Preparation of Calcium Oxide: Calcium oxide, CaO, is obtained by the thermal decomposition of calcium trioxocarbonate(IV). Industrially, lumps of limestone are heated strongly in a furnace called a lime kiln leading to the decomposition of the limestone at around a temperature of 900C to yield calcium oxide and carbon(IV) oxide. This reaction is a reversible reaction and the forward reaction is favored by the continuous removal of the products and addition of reactants. To achieve this, the kiln is opened at the top and air is blown in from the bottom. Calcium oxide is removed from the bottom of the kiln as it is formed, while limestone is added from the top.
CaCO3(s) CaO(s) + CO2(g)
Properties of Calcium Oxide: CaO is also known as quicklime. It is a white solid that can easily be ground into powder. It is a very refractory solid which can be attributed to its ability to withstand very high temperatures. It just merely becomes incandescent when heated strongly, emitting an intensely bright light, which is known as limelight. Calcium oxide melts at 2600C.
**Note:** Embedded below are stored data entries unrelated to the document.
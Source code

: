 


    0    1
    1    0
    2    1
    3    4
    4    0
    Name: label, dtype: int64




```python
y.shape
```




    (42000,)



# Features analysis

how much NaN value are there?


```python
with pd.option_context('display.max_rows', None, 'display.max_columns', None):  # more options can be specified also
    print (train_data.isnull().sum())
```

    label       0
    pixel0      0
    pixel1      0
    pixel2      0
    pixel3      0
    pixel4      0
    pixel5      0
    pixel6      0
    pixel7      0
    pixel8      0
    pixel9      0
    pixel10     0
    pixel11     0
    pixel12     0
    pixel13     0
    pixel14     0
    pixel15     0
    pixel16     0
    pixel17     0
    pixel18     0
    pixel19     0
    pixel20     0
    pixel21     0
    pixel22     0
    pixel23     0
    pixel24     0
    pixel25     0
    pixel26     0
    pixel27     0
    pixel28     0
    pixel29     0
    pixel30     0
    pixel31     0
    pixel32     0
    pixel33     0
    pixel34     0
CaO is very hygroscopic and is used to dry ammonia gas. When water is added in drops to the oxide, it cracks with a hissing noise and breaks up into a powdery form accompanied by the liberation of heat. This process is known as slaking, and the end-point is calcium hydroxide, Ca(OH)2, which is more commonly known as slaked lime.
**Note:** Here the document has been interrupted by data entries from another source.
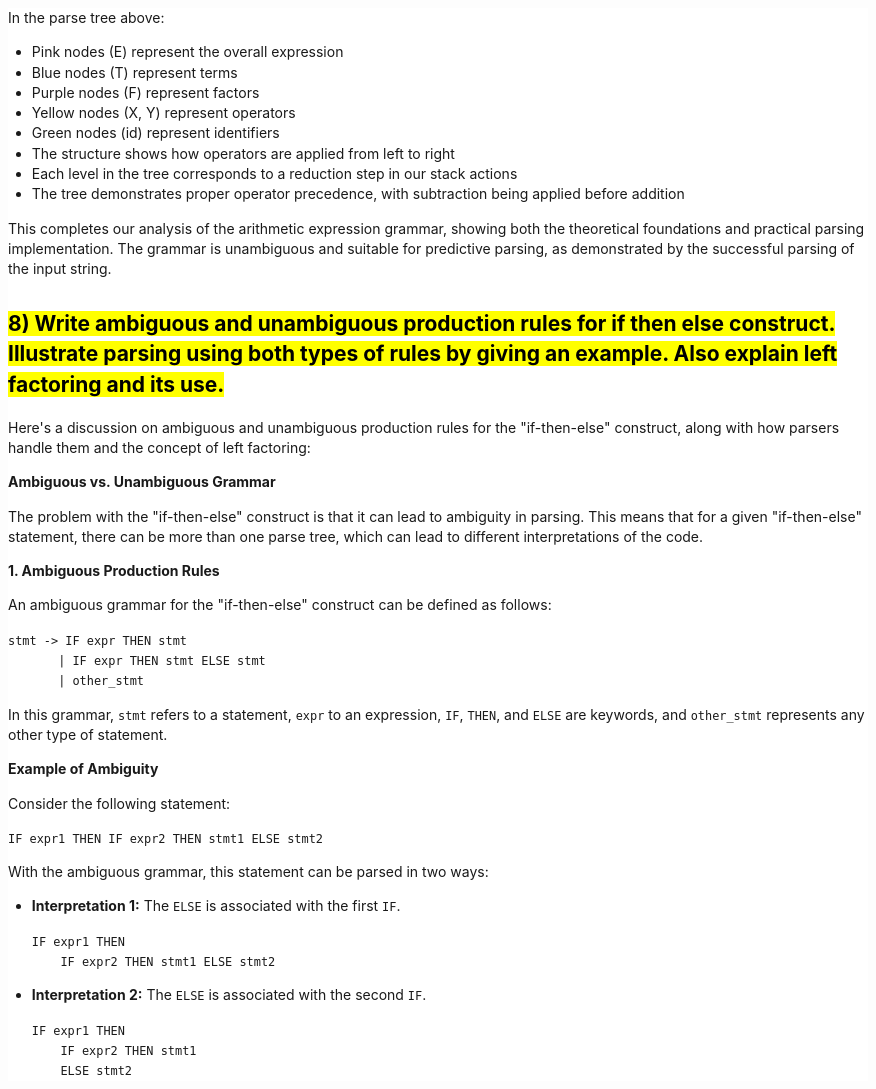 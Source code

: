 In the parse tree above:

- Pink nodes (E) represent the overall expression
- Blue nodes (T) represent terms
- Purple nodes (F) represent factors
- Yellow nodes (X, Y) represent operators
- Green nodes (id) represent identifiers
- The structure shows how operators are applied from left to right
- Each level in the tree corresponds to a reduction step in our stack actions
- The tree demonstrates proper operator precedence, with subtraction being applied before addition

This completes our analysis of the arithmetic expression grammar, showing both the theoretical foundations and practical parsing implementation. The grammar is unambiguous and suitable for predictive parsing, as demonstrated by the successful parsing of the input string.

## <mark> 8) Write ambiguous and unambiguous production rules for if then else construct. Illustrate parsing using both types of rules by giving an example. Also explain left factoring and its use. </mark>

Here's a discussion on ambiguous and unambiguous production rules for the "if-then-else" construct, along with how parsers handle them and the concept of left factoring:

**Ambiguous vs. Unambiguous Grammar**

The problem with the "if-then-else" construct is that it can lead to ambiguity in parsing. This means that for a given "if-then-else" statement, there can be more than one parse tree, which can lead to different interpretations of the code.

**1. Ambiguous Production Rules**

An ambiguous grammar for the "if-then-else" construct can be defined as follows:

```
stmt -> IF expr THEN stmt
       | IF expr THEN stmt ELSE stmt
       | other_stmt
```

In this grammar, `stmt` refers to a statement, `expr` to an expression, `IF`, `THEN`, and `ELSE` are keywords, and `other_stmt` represents any other type of statement.

**Example of Ambiguity**

Consider the following statement:

```
IF expr1 THEN IF expr2 THEN stmt1 ELSE stmt2
```

With the ambiguous grammar, this statement can be parsed in two ways:

- **Interpretation 1:** The `ELSE` is associated with the first `IF`.
  ```
  IF expr1 THEN
      IF expr2 THEN stmt1 ELSE stmt2
  ```
- **Interpretation 2:** The `ELSE` is associated with the second `IF`.
  ```
  IF expr1 THEN
      IF expr2 THEN stmt1
      ELSE stmt2
  ```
CaO(s) + H2O(l) → Ca(OH)2(s)
If more water is added to the slaked lime, a suspension known as milk of lime is obtained. On standing, a supernatant known as lime water is obtained. Calcium oxide is a strong base which reacts vigorously with acids to form calcium salts. It also reacts with all ammonium salts to liberate ammonia gas.
Uses of Calcium Oxide
Below are some of the very important uses of CaO
- Calcium oxide is used in the manufacture of slaked lime, mortar, cement and calcium carbide.
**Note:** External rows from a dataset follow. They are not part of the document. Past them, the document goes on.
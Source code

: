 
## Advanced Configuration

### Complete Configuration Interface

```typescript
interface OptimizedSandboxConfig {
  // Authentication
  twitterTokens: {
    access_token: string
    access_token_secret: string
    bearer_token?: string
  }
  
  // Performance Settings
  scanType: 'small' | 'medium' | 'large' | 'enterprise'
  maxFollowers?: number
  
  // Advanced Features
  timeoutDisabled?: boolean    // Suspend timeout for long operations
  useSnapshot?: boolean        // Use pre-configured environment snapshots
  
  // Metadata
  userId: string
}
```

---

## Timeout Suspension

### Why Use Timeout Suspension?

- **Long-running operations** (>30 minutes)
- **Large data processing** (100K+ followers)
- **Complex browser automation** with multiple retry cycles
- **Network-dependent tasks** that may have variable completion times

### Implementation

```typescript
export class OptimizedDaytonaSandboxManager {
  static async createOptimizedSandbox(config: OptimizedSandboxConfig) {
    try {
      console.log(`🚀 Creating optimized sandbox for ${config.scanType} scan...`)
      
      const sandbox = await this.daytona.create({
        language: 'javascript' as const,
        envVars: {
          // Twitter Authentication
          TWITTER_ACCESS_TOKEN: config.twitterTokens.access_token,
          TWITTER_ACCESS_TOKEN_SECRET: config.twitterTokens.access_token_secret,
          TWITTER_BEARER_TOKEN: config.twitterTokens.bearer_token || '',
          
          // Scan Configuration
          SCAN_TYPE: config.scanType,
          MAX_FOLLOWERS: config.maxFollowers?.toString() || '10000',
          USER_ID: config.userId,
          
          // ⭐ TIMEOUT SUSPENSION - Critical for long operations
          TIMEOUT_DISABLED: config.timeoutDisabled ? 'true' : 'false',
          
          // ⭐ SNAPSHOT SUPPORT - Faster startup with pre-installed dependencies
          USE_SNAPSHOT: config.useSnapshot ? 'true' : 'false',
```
- This compound is used to make refractory furnace linings, in melting processes and in glass-making.
- In Industry, lime is used to neutralize acidic waste substances. The treated waste can then be emptied into natural waterways without harming aquatic life.
- In agriculture, lime is used to treat acidic soils. If the pH of the soil is too low, most soil bacteria and other soil microflora would not survive or function properly in enhancing soil fertility. Lime which is a cheap base, is used to reduce soil acidity.
- In the laboratory, this oxide is used for drying ammonia gas and for making soda-lime, which is made by slaking calcium oxide with concentrated sodium hydroxide.